Whitney was still in college when two seemingly unrelated things coalesced into one seriously delicious idea.She was studying Food Science, Ecological Agriculture and Botany at the Evergreen State College in Washington, and bartending on the side to pay for it. “DRAM was a mash-up of those two things,” she says, explaining, “I took herbalism and plant identifications classes one summer, and that’s when I realized most of the products we were using at the bars where I worked were synthetic, especially the bitters.”

Whitney predicted a market for natural bitters manufactured with Colorado ingredients, and when she graduated in 2010 she began tweaking recipes she’d experimented with during undergrad. A year later, Whitney formally filed as a business, and began selling her bitters at the onset of a craft bitters boom. “I was one of two female-owned companies in the U.S. at that time making craft bitters,” Whitney says.

She focused on bringing bitters back to their homeopathic origins. A lot of companies today cut costs using alcohol and synthetic flavoring to produce bitters, Whitney explains, adding, “Our food and beverage world has really turned over to synthetics.”

But bitters — real bitters — were originally a concentration of herbs added to a base of glycerin or alcohol. “Historically, bitters were used for upset stomachs and nausea,” Whitney begins. “They even had a snake oil reputation in the 1800s.”

During Prohibition, Americans began mixing bitters into their cocktails. Most folks could get a fresh bottle of bitters weekly with a note from the doctor, and bitters — they quickly discovered — made moonshine much more palatable.

While it’s easiest to make bitters by adding, say, a few teaspoons of raspberry flavoring to a huge jug of alcohol, Whitney prefers to start with one to two pounds of real raspberries, process them, and let output seep in a glycerin-based substrate. “Some companies will heat their mixtures to extract more, but we cold press everything,” Whitney adds, before straining and bottling products with recyclable and biodegradable packaging materials.

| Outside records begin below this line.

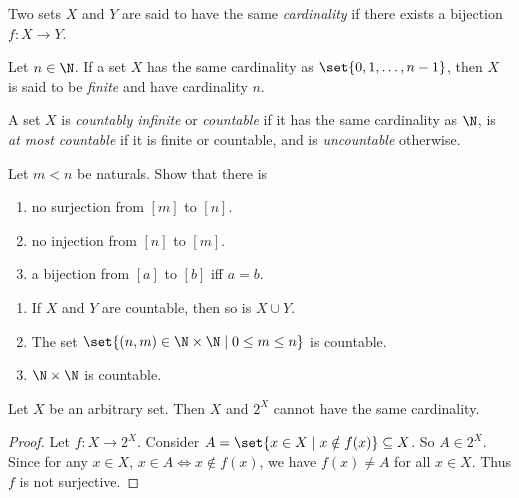 \begin{definition}
    Two sets $X$ and $Y$ are said to have the same \emph{cardinality} if
    there exists a bijection $f\colon X \to Y$.

    Let $n \in \N$.
    If a set $X$ has the same cardinality as $\set{0, 1, \ldots, n - 1}$,
    then $X$ is said to be \emph{finite} and have cardinality $n$.
\end{definition}

\begin{definition}
    A set $X$ is \emph{countably infinite} or \emph{countable} if it has the
    same cardinality as $\N$, is \emph{at most countable} if it is finite or
    countable, and is \emph{uncountable} otherwise.
\end{definition}
\begin{exercise}
    Let $m < n$ be naturals.
    Show that there is
    \begin{enumerate}
        \item no surjection from $[m]$ to $[n]$\footnotemark.
        \item no injection from $[n]$ to $[m]$.
        \item a bijection from $[a]$ to $[b]$ iff $a = b$.
    \end{enumerate}
\end{exercise}

\begin{exercise} \leavevmode
    \begin{enumerate}
        \item If $X$ and $Y$ are countable, then so is $X \cup Y$.
        \item The set $\set{(n, m) \in \N \times \N \mid 0 \le m \le n}$ is
            countable.
        \item $\N \times \N$ is countable.
    \end{enumerate}
\end{exercise}
\begin{theorem}
    Let $X$ be an arbitrary set.
    Then $X$ and $2^X$ cannot have the same cardinality.
\end{theorem}
\begin{proof}
    Let $f\colon X \to 2^X$.
    Consider $A = \set{x \in X \mid x \notin f(x)} \subseteq X$.
    So $A \in 2^X$.
    Since for any $x \in X$, $x \in A \iff x \notin f(x)$, we have
    $f(x) \ne A$ for all $x \in X$.
    Thus $f$ is not surjective.
\end{proof}
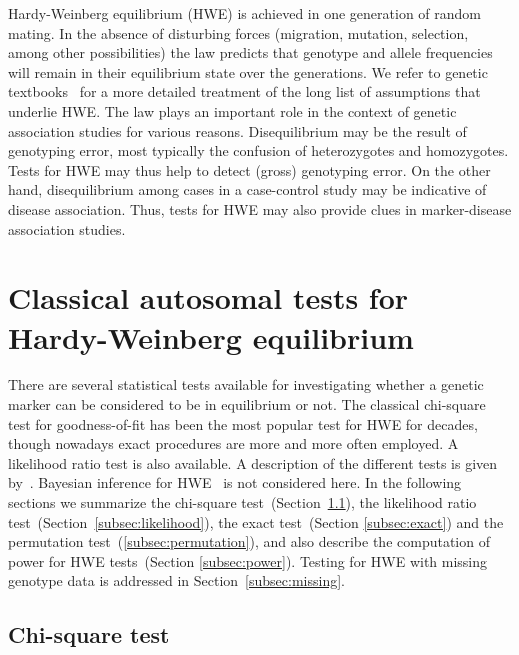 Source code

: \documentclass[nojss]{jss}
\begin{document}
Hardy-Weinberg equilibrium (HWE) is achieved in one generation of
random mating. In the absence of disturbing forces (migration,
mutation, selection, among other possibilities) the law predicts that
genotype and allele frequencies will remain in their equilibrium state
over the generations. We refer to genetic textbooks~\citep{Crow,Hartl}
for a more detailed treatment of the long list of assumptions that
underlie HWE. The law plays an important role in the context of
genetic association studies for various reasons. Disequilibrium may be
the result of genotyping error, most typically the confusion of
heterozygotes and homozygotes. Tests for HWE may thus help to detect
(gross) genotyping error. On the other hand, disequilibrium among
cases in a case-control study may be indicative of disease
association. Thus, tests for HWE may also provide clues in
marker-disease association studies.
\section{Classical autosomal tests for Hardy-Weinberg equilibrium}
\label{sec:tests}

There are several statistical tests available for investigating
whether a genetic marker can be considered to be in equilibrium or
not. The classical chi-square test for goodness-of-fit has been the
most popular test for HWE for decades, though nowadays exact
procedures are more and more often employed. A likelihood ratio test
is also available. A description of the different tests is given
by~\citet[Chapter 3]{Weir}. Bayesian inference for
HWE~\citep{Lindley,Ayres,Shoemaker,Wakefield,Consonni} is not
considered here. In the following sections we summarize the chi-square
test~(Section~\ref{subsec:chisquare}), the likelihood ratio
test~(Section~\ref{subsec:likelihood}), the exact test~(Section
\ref{subsec:exact}) and the permutation test~(\ref{subsec:permutation}), and also describe the computation of power for
HWE tests~(Section \ref{subsec:power}). Testing for HWE with missing
genotype data is addressed in Section~\ref{subsec:missing}.

\subsection{Chi-square test}
\label{subsec:chisquare}
\end{document}

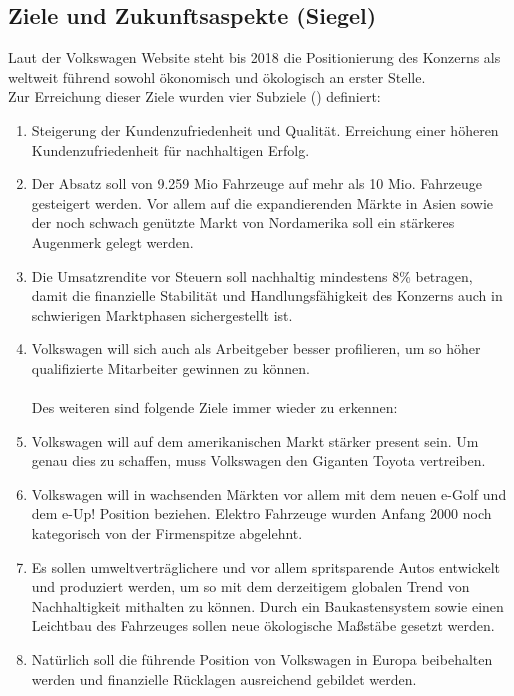 \documentclass[12pt]{article}
\begin{document}
\subsection{Ziele und Zukunftsaspekte (Siegel)}
Laut der Volkswagen Website steht bis 2018 die Positionierung des Konzerns als weltweit führend sowohl ökonomisch und ökologisch an erster Stelle.\\
Zur Erreichung dieser Ziele wurden vier Subziele (\cite{vwwebsitestrat}) definiert:
\begin{enumerate}
\item Steigerung der Kundenzufriedenheit und Qualität. Erreichung einer höheren Kundenzufriedenheit für nachhaltigen Erfolg.
\item Der Absatz soll von 9.259 Mio Fahrzeuge auf mehr als 10 Mio. Fahrzeuge gesteigert werden.  Vor allem auf die expandierenden Märkte in Asien sowie der noch schwach genützte Markt von Nordamerika soll ein stärkeres Augenmerk gelegt werden.
\item Die Umsatzrendite vor Steuern soll nachhaltig mindestens 8\% betragen, damit die finanzielle Stabilität und Handlungsfähigkeit des Konzerns auch in schwierigen Marktphasen sichergestellt ist. 
\item Volkswagen will sich auch als Arbeitgeber besser profilieren, um so höher qualifizierte Mitarbeiter gewinnen zu können.  \\\\
Des weiteren sind folgende Ziele immer wieder zu erkennen: \\
\item Volkswagen will auf dem amerikanischen Markt stärker present sein. Um genau dies zu schaffen, muss Volkswagen den Giganten Toyota vertreiben. \cite{ec1}
\item Volkswagen will in wachsenden Märkten vor allem mit dem neuen e-Golf und dem e-Up! Position beziehen. Elektro Fahrzeuge wurden Anfang 2000 noch kategorisch von der Firmenspitze abgelehnt. \cite{ec3} 
\item Es sollen umweltverträglichere und vor allem spritsparende Autos entwickelt und produziert werden, um so mit dem derzeitigem globalen Trend von Nachhaltigkeit mithalten zu können. Durch ein Baukastensystem sowie einen Leichtbau des Fahrzeuges sollen neue ökologische Maßstäbe gesetzt werden.
\item Natürlich soll die führende Position von Volkswagen in Europa beibehalten werden und finanzielle Rücklagen ausreichend gebildet werden.
\end{enumerate}
\newpage
\end{document}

Whitney does all of this by hand in a small-scale commercial kitchen in downtown Salida. “We aren’t using any big machinery,” says Whitney. “All of our products are raw, except for our syrups, of course.”

In addition to six varieties of bitters — including the company’s top-seller, Black, a blend of black herbs — DRAM Apothecary also yields a popular line of syrups plus teas, ready-drink beverages, and — the company’s latest addition — switchel, a carbonated drinking vinegar.

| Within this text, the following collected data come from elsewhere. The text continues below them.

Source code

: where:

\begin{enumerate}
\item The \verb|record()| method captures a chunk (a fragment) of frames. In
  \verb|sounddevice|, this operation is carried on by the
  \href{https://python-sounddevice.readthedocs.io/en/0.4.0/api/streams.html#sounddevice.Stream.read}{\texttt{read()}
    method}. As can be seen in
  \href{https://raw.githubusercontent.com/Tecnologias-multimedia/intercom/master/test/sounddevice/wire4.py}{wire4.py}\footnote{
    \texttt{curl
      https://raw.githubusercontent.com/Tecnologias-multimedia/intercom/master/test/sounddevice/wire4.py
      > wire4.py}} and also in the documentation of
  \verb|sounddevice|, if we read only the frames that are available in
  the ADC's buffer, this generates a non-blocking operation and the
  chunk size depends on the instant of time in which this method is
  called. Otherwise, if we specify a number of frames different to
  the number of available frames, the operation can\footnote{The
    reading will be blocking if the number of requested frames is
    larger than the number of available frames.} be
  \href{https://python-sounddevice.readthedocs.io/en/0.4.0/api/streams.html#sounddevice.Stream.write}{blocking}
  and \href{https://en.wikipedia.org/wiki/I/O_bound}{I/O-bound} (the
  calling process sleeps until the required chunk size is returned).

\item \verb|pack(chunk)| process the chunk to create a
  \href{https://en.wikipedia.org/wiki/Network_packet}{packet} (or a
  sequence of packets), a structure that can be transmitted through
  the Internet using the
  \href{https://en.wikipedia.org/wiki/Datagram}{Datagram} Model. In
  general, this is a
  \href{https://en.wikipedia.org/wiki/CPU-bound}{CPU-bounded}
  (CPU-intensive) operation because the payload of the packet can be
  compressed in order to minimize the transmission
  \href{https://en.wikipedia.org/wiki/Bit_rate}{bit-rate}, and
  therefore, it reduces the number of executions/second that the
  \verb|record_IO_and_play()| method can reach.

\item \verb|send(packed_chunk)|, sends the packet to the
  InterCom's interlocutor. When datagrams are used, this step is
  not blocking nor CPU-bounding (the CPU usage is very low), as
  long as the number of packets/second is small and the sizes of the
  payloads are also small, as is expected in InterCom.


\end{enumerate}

“All of our products have been designed to offer the healing benefits of various plants,” Whitney says. In fact, her company is the first wild-foraged bitters company in the country.

Whitney forages for Colorado herbs herself in the mountainous terrain around Salida. “We try to forage as many ingredients as possible, and that’s predicted a lot of the flavors we offer in our lines,” says Whitney, rattling off flavors such as sage, juniper, and pine.

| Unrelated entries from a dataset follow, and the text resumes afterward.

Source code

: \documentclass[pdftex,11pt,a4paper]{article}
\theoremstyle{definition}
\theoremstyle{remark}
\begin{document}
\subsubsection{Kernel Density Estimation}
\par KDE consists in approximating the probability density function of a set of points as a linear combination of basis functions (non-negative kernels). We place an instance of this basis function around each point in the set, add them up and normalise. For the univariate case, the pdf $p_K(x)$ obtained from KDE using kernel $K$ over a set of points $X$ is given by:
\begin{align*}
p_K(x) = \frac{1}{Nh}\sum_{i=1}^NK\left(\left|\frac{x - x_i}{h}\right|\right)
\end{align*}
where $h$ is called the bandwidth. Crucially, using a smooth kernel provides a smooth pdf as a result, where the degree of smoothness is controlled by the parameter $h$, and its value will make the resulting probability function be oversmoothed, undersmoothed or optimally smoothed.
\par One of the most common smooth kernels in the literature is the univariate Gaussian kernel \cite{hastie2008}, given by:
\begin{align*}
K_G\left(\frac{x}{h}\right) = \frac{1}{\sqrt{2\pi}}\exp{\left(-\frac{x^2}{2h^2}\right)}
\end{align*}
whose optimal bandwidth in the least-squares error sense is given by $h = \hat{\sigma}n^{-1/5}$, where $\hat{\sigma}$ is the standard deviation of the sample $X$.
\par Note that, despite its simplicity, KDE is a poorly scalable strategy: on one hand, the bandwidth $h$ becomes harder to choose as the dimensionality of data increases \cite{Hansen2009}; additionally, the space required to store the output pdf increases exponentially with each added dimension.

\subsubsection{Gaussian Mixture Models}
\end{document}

“The rule for foraging is to take one-tenth of the population,” Whitney explains. In addition to following that rule, she tries to utilize plants that benefit from being cleared from the forest, including invasive species like Canada thistle. “With our pine syrup, we try to get fallen branches or underbrush, which helps with forest fire mitigation,” she says. Whitney always brings a trash bag along whenever she forages — that way she can clean up anything that doesn’t belong in the woods.

Whitney can’t forage every ingredient she needs. Lavender, for example, doesn’t grow wild in the U.S., and DRAM currently buys it from an organic supplier — but not for long. She recently purchased land in Salida, where she’ll soon grow the ingredients she can’t find in nature.

DRAM Apothecary produces about 2,000 bottles of its bitters a month, plus 1,000 bottles each of its syrups, teas, and switchels. The company’s products are currently carried by Dean & DeLuca stores nationwide. “We’ve focused on small-scale, high-end boutiques, and have about 200 wholesale accounts,” Whitney says. She also runs a full online store for direct sales.

Challenges: “We need to start scaling production, and that can be a really big learning curve for a company like mine,” Whitney says. She’s currently evaluating whether to invest in in manual labor or machines. “It will probably end up being a mixture of both,” she says.

Opportunities: At the moment, Whitney is focused on getting her ready-drink beverages into more stores in more states. “They launched last summer, and are carried in Colorado, New Mexico, and Utah,” Whitney says. “We’re ready to expand to the coasts.”

Needs: “We need a bigger production facility,” Whitney says. She wants to stay in downtown Salida, and is waiting for the right real estate to become available. “We’ll also need to hire employees again,” she adds.